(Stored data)
========================

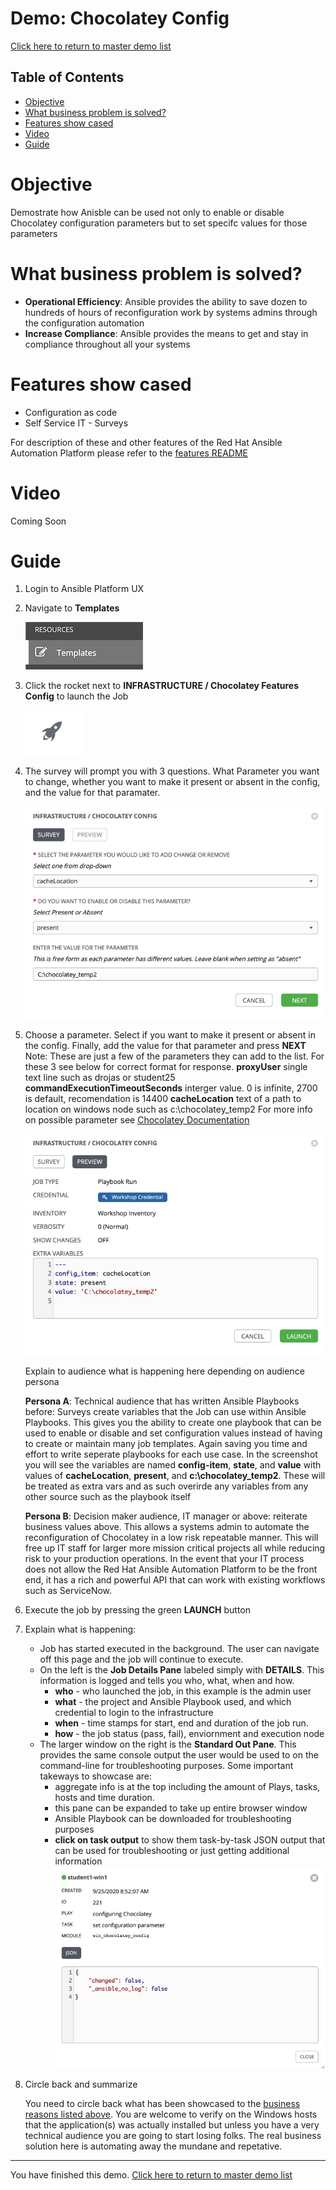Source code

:# Demo: Chocolatey Config

[Click here to return to master demo list](../../README.md#demo-repository)

## Table of Contents

* [Objective](#objective)
* [What business problem is solved?](#what-business-problem-is-solved)
* [Features show cased](#features-show-cased)
* [Video](#video)
* [Guide](#guide)

# Objective

Demostrate how Anisble can be used not only to enable or disable Chocolatey configuration parameters but to set specifc values for those parameters

# What business problem is solved?

- **Operational Efficiency**:
  Ansible provides the ability to save dozen to hundreds of hours of reconfiguration work by systems admins through the configuration automation
- **Increase Compliance**:
  Ansible provides the means to get and stay in compliance throughout all your systems


  

# Features show cased

- Configuration as code
- Self Service IT - Surveys

For description of these and other features of the Red Hat Ansible Automation Platform please refer to the [features README](../features.md)

# Video

Coming Soon

# Guide

1. Login to Ansible Platform UX

2. Navigate to **Templates**

     ![job templates](../../images/templates.png)

3. Click the rocket next to **INFRASTRUCTURE / Chocolatey Features Config** to launch the Job

     ![rocket launch](../../images/rocket.png)

4.  The survey will prompt you with 3 questions. What Parameter you want to change, whether you want to make it present or absent in the config, and the value for that paramater.

     ![survey choice](../../images/choco_config_survey.jpeg)

5. Choose a parameter. Select if you want to make it present or absent in the config. Finally, add the value for that parameter and press **NEXT** 
   Note: These are just a few of the parameters they can add to the list. For these 3 see below for correct format for response.
   **proxyUser** single text line such as drojas or student25
   **commandExecutionTimeoutSeconds** interger value. 0 is infinite, 2700 is default, recomendation is 14400
   **cacheLocation** text of a path to location on windows node such as c:\chocolatey_temp2
   For more info on possible parameter see [Chocolatey Documentation](https://chocolatey.org/docs/chocolatey-configuration)

     ![survey preview](../../images/choco_config_survey_preview.jpeg)

     Explain to audience what is happening here depending on audience persona

    **Persona A**: Technical audience that has written Ansible Playbooks before:
    Surveys create variables that the Job can use within Ansible Playbooks. This gives you the ability to create one playbook that can be used to enable or disable and set configuration values instead of having to create or maintain many job templates. Again saving you time and effort to write seperate playbooks for each use case.  In the screenshot you will see the variables are named **config-item**, **state**, and **value**  with values of  **cacheLocation**, **present**, and **c:\chocolatey_temp2**. These will be treated as extra vars and as such overirde any variables from any other source such as the playbook itself

    **Persona B**: Decision maker audience, IT manager or above:
    reiterate business values above.  This allows a systems admin to automate the reconfiguration of Chocolatey in a low risk repeatable manner.  This will free up IT staff for larger more mission critical projects all while reducing risk to your production operations. In the event that your IT process does not allow the Red Hat Ansible Automation Platform to be the front end, it has a rich and powerful API that can work with existing workflows such as ServiceNow.

6. Execute the job by pressing the green **LAUNCH** button

7. Explain what is happening:

     - Job has started executed in the background.  The user can navigate off this page and the job will continue to execute.
     - On the left is the **Job Details Pane** labeled simply with **DETAILS**.  This information is logged and tells you who, what, when and how.
       - **who** - who launched the job, in this example is the admin user
       - **what** - the project and Ansible Playbook used, and which credential to login to the infrastructure
       - **when** - time stamps for start, end and duration of the job run.
       - **how** - the job status (pass, fail), enviornment and execution node
     - The larger window on the right is the **Standard Out Pane**.  This provides the same console output the user would be used to on the command-line for troubleshooting purposes.  Some important takeways to showcase are:
       - aggregate info is at the top including the amount of Plays, tasks, hosts and time duration.
       - this pane can be expanded to take up entire browser window
       - Ansible Playbook can be downloaded for troubleshooting purposes
       - **click on task output** to show them task-by-task JSON output that can be used for troubleshooting or just getting additional information
       ![task breakdown](../../images/choco_config_task_output.jpeg)

8. Circle back and summarize

     You need to circle back what has been showcased to the [business reasons listed above](#what-business-problem-is-solved).  You are welcome to verify on the Windows hosts that the application(s) was actually installed but unless you have a very technical audience you are going to start losing folks.  The real business solution here is automating away the mundane and repetative. 



---
You have finished this demo.  [Click here to return to master demo list](../../README.md#demo-repository)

========================

Instructions for the task
Find the string "repository" in the data. Report each line it appears in.

Exercise answer
[Click here to return to master demo list](../../README.md#demo-repository)
You have finished this demo.  [Click here to return to master demo list](../../README.md#demo-repository)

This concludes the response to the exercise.